Best Buy’s ‘system of internal controls’

It’s day two of the Best Buy “scandal” involving the company’s CEO. Brian Dunn left the company after it was learned he was having an apparently inappropriate relationship with another employee.

“The purview of the audit committee investigating Dunn’s conduct includes financial matters and determining whether personal relationships between superiors and subordinates violate company policy,” MPR’s Martin Moylan writes today.

In other words: Did they date or have sex, a read of the company’s ethics policy suggests.

According to Best Buy’s ethics policy, “social” relationships between a supervisor and an employee are “discouraged,” as opposed to “prohibited.” What’s prohibited?
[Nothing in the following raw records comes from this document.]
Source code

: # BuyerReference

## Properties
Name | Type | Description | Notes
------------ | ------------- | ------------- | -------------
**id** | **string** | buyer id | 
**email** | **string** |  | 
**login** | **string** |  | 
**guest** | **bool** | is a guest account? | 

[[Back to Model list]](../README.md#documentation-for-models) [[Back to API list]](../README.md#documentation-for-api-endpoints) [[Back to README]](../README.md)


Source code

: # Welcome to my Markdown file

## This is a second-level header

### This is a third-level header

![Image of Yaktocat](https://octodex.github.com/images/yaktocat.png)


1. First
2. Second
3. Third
Good question.

Here’s the company policy on the subject:

2. Close and Personal Relationships Within the Company – Social relationships between employees who have direct or indirect reporting relationships to each other are discouraged. In addition, social relationships are also prohibited if the reporting relationship leads to a situation that creates an actual weakness, or the appearance of a weakness, in the Company’s system of internal controls. The determination as to whether a relationship creates a weakness in the Company’s system of internal controls is at the discretion of Company management and the Audit Committee of the Best Buy Board of Directors. Employees must disclose these relationships to their managers in order to address them appropriately. Some examples include “dating,” attempting to “date” and engaging in close physical relationships or other forms of romantic, physical or sexual contact with each other. This list is not all inclusive; ask for guidance if you have questions about a specific situation.
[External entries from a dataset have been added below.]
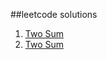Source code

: ##leetcode solutions

	
1. [Two Sum](https://leetcode.com/problems/two-sum) 
1. [Two Sum](https://leetcode.com/problems/two-sum) 
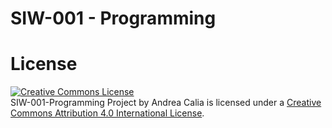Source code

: SIW-001 - Programming
===================

License
===================
<a rel="license" href="http://creativecommons.org/licenses/by/4.0/"><img alt="Creative Commons License" style="border-width:0" src="https://i.creativecommons.org/l/by/4.0/88x31.png" /></a><br /><span xmlns:dct="http://purl.org/dc/terms/" property="dct:title">SIW-001-Programming Project</span> by <span xmlns:cc="http://creativecommons.org/ns#" property="cc:attributionName">Andrea Calia</span> is licensed under a <a rel="license" href="http://creativecommons.org/licenses/by/4.0/">Creative Commons Attribution 4.0 International License</a>.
It is obviously stated that “dating,” attempting to “date” and “engaging in close physical relationships or other forms of romantic, physical or sexual contact with each other” would be “prohibited.”
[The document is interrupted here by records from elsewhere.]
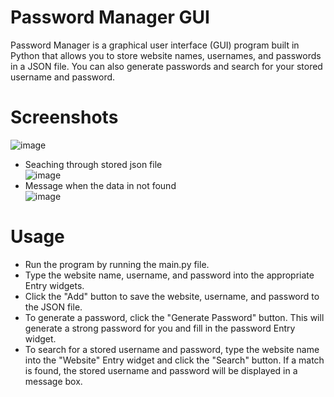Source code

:# Password Manager GUI
Password Manager is a graphical user interface (GUI) program built in Python that allows you to store website names, usernames, and passwords in a JSON file. You can also generate passwords and search for your stored username and password.

# Screenshots
![image](https://user-images.githubusercontent.com/63827449/229062453-14f6b9fd-2b6c-4708-9395-b88c5224d3b5.png)     
- Seaching through stored json file   
![image](https://user-images.githubusercontent.com/63827449/229080112-79db034a-b3ab-4b24-8f53-c337822f33e1.png)   
- Message when the data in not found    
![image](https://user-images.githubusercontent.com/63827449/229080072-fb61606d-e8e1-49aa-9cab-004cb5c5854a.png)


# Usage
- Run the program by running the main.py file.
- Type the website name, username, and password into the appropriate Entry widgets.
- Click the "Add" button to save the website, username, and password to the JSON file.
- To generate a password, click the "Generate Password" button. This will generate a strong password for you and fill in the password Entry widget.
- To search for a stored username and password, type the website name into the "Website" Entry widget and click the "Search" button. If a match is found, the stored username and password will be displayed in a message box.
But the policy says employees have to disclose them to their managers to “address them properly.” But if they’re prohibited, what’s to address?

Whatever it is that hasn’t been determined, will apparently take a couple of weeks to determine it.

  • John P.

    I have always thought these things are written to protect the company from lawsuits while doing what it wants, not to give employees actual guidance, Vague and confusing language might serve that purpose.